1 Introduction

In the previous chapter, we have met performance measures like the RMSE or the deviance to measure how good our models are. Unfortunately, we cannot fully rely on these values due to overfitting: The more our models overfit, the less we can trust in their “insample” performance, i.e., the performance on the data used to calculate the models. Selecting models based on their insample performance is equally bad. Overfitting should not be rewarded!

In this chapter, we will meet ways to estimate the performance of a model in a fair way and use it to select the best model among alternatives. They are all based on data splitting techniques, where the models are evaluated on fresh data not used for model calculation. A fantastic reference for this chapter is [1]. Before introducing these techniques, we will meet a competitor of the linear model.
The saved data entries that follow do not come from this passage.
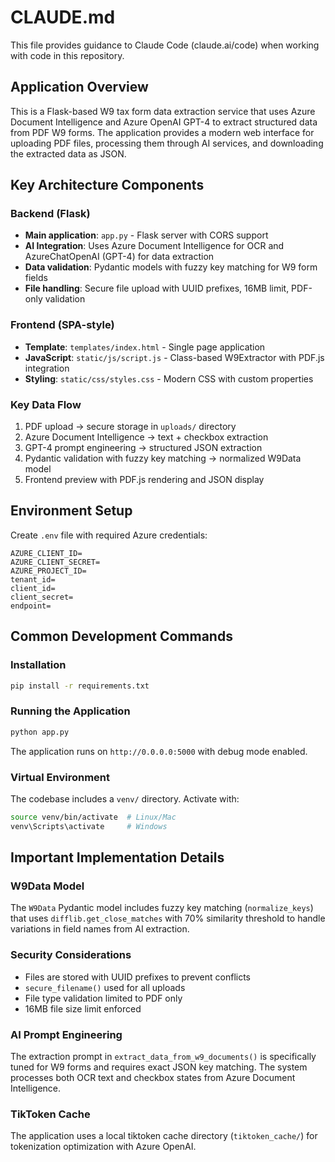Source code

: # CLAUDE.md

This file provides guidance to Claude Code (claude.ai/code) when working with code in this repository.

## Application Overview

This is a Flask-based W9 tax form data extraction service that uses Azure Document Intelligence and Azure OpenAI GPT-4 to extract structured data from PDF W9 forms. The application provides a modern web interface for uploading PDF files, processing them through AI services, and downloading the extracted data as JSON.

## Key Architecture Components

### Backend (Flask)
- **Main application**: `app.py` - Flask server with CORS support
- **AI Integration**: Uses Azure Document Intelligence for OCR and AzureChatOpenAI (GPT-4) for data extraction
- **Data validation**: Pydantic models with fuzzy key matching for W9 form fields
- **File handling**: Secure file upload with UUID prefixes, 16MB limit, PDF-only validation

### Frontend (SPA-style)
- **Template**: `templates/index.html` - Single page application
- **JavaScript**: `static/js/script.js` - Class-based W9Extractor with PDF.js integration
- **Styling**: `static/css/styles.css` - Modern CSS with custom properties

### Key Data Flow
1. PDF upload → secure storage in `uploads/` directory
2. Azure Document Intelligence → text + checkbox extraction
3. GPT-4 prompt engineering → structured JSON extraction  
4. Pydantic validation with fuzzy key matching → normalized W9Data model
5. Frontend preview with PDF.js rendering and JSON display

## Environment Setup

Create `.env` file with required Azure credentials:
```
AZURE_CLIENT_ID=
AZURE_CLIENT_SECRET=
AZURE_PROJECT_ID=
tenant_id=
client_id=
client_secret=
endpoint=
```

## Common Development Commands

### Installation
```bash
pip install -r requirements.txt
```

### Running the Application
```bash
python app.py
```
The application runs on `http://0.0.0.0:5000` with debug mode enabled.

### Virtual Environment
The codebase includes a `venv/` directory. Activate with:
```bash
source venv/bin/activate  # Linux/Mac
venv\Scripts\activate     # Windows
```

## Important Implementation Details

### W9Data Model
The `W9Data` Pydantic model includes fuzzy key matching (`normalize_keys`) that uses `difflib.get_close_matches` with 70% similarity threshold to handle variations in field names from AI extraction.

### Security Considerations
- Files are stored with UUID prefixes to prevent conflicts
- `secure_filename()` used for all uploads
- File type validation limited to PDF only
- 16MB file size limit enforced

### AI Prompt Engineering
The extraction prompt in `extract_data_from_w9_documents()` is specifically tuned for W9 forms and requires exact JSON key matching. The system processes both OCR text and checkbox states from Azure Document Intelligence.

### TikToken Cache
The application uses a local tiktoken cache directory (`tiktoken_cache/`) for tokenization optimization with Azure OpenAI.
Remark on performance measures: While loss functions are used by the algorithm to fit the model, a performance measure or an evaluation metric is a function used to monitor performance and to select models. Ideally, it is consistent with the loss function of the specific algorithm (for instance RMSE as metric and squared error as loss), but sometimes one makes an exception. For classification, besides monitoring average (multi-)log loss, e.g., one sometimes considers the confusion matrix and its derived measures like accuracy, precision, recall, F1-score etc. Wikipedia summarizes these concepts. The confusion matrix tabulates the combinations of actual classes and predicted classes. Note that measures derived from the confusion matrix do not enjoy good statistical properties and focussing on them might lead to suboptimal models. They should thus not be used for making decisions but rather as additional, easy to understand information.

2 Nearest-Neighbour

A very simple and intuitive alternative to the linear model is the k-nearest-neighbour approach, originally introduced by Evelyn Fix and J. L. Hodges in an unpublished technical report in 1951. It can be applied for both regression and classification and works without fitting anything. The prediction for an observation is obtained by

searching the closest k neighbours in the data set and then
combining their responses.

By “nearest” we usually mean Euclidean distance in the covariate space. If covariates are not on the same scale, it makes sense to standardize them first by subtracting the mean and dividing by the standard deviation. Otherwise, distances would be dominated by the covariate on the largest scale. Categorical features need to be one-hot- or integer-encoded first. Note that one-hot-encoded covariates may or may not be standardized.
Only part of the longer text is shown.